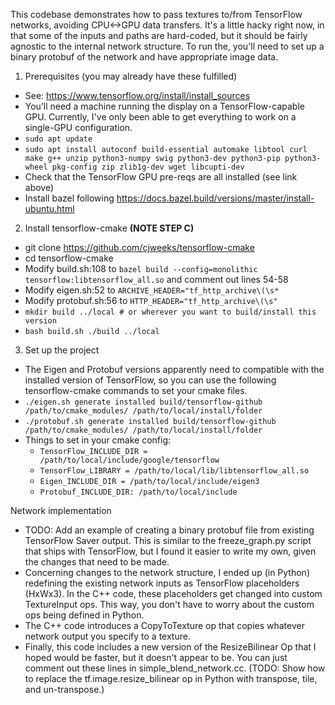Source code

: This codebase demonstrates how to pass textures to/from TensorFlow networks, avoiding CPU<->GPU data transfers.
It's a little hacky right now, in that some of the inputs and paths are hard-coded, but it should be fairly agnostic to the internal network structure.
To run the, you'll need to set up a binary protobuf of the network and have appropriate image data.

1. Prerequisites (you may already have these fulfilled)
  * See: https://www.tensorflow.org/install/install_sources
  * You’ll need a machine running the display on a TensorFlow-capable GPU.
    Currently, I've only been able to get everything to work on a single-GPU configuration.
  * `sudo apt update`
  * `sudo apt install autoconf build-essential automake libtool curl make g++ unzip python3-numpy swig python3-dev python3-pip python3-wheel pkg-config zip zlib1g-dev wget libcupti-dev`
  * Check that the TensorFlow GPU pre-reqs are all installed (see link above)
  * Install bazel following https://docs.bazel.build/versions/master/install-ubuntu.html

2. Install tensorflow-cmake **(NOTE STEP C)**
  * git clone https://github.com/cjweeks/tensorflow-cmake
  * cd tensorflow-cmake
  * Modify build.sh:108 to `bazel build --config=monolithic tensorflow:libtensorflow_all.so` and comment out lines 54-58
  * Modify eigen.sh:52 to `ARCHIVE_HEADER="tf_http_archive\(\s*`
  * Modify protobuf.sh:56 to `HTTP_HEADER="tf_http_archive\(\s"`
  * `mkdir build ../local # or wherever you want to build/install this version`
  * `bash build.sh ./build ../local`

3. Set up the project
  * The Eigen and Protobuf versions apparently need to compatible with the installed version of TensorFlow, so you can use the following tensorflow-cmake commands to set your cmake files.
  * `./eigen.sh generate installed build/tensorflow-github /path/to/cmake_modules/ /path/to/local/install/folder`
  * `./protobuf.sh generate installed build/tensorflow-github /path/to/cmake_modules/ /path/to/local/install/folder`
  * Things to set in your cmake config:
    * `TensorFlow_INCLUDE_DIR = /path/to/local/include/google/tensorflow`
    * `TensorFlow_LIBRARY = /path/to/local/lib/libtensorflow_all.so`
    * `Eigen_INCLUDE_DIR = /path/to/local/include/eigen3`
    * `Protobuf_INCLUDE_DIR: /path/to/local/include`

Network implementation
  * TODO: Add an example of creating a binary protobuf file from existing
    TensorFlow Saver output. This is similar to the freeze_graph.py script that
    ships with TensorFlow, but I found it easier to write my own, given the
    changes that need to be made.
  * Concerning changes to the network structure, I ended up (in Python)
    redefining the existing network inputs as TensorFlow placeholders (HxWx3).
    In the C++ code, these placeholders get changed into custom TextureInput
    ops. This way, you don't have to worry about the custom ops being defined in
    Python.
  * The C++ code introduces a CopyToTexture op that copies whatever network
    output you specify to a texture.
  * Finally, this code includes a new version of the ResizeBilinear Op that I
    hoped would be faster, but it doesn't appear to be. You can just comment out 
    these lines in simple\_blend\_network.cc. (TODO: Show how to replace the
    tf.image.resize\_bilinear op in Python with transpose, tile, and
    un-transpose.)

----------

* [EXERCISE]
Retype exactly, and only, the lines from the line holding "ResizeBilinear Op that I" through the last line of the data; both of those lines count.

* [EXERCISE RESULT]
  * Finally, this code includes a new version of the ResizeBilinear Op that I
    hoped would be faster, but it doesn't appear to be. You can just comment out 
    these lines in simple\_blend\_network.cc. (TODO: Show how to replace the
    tf.image.resize\_bilinear op in Python with transpose, tile, and
    un-transpose.)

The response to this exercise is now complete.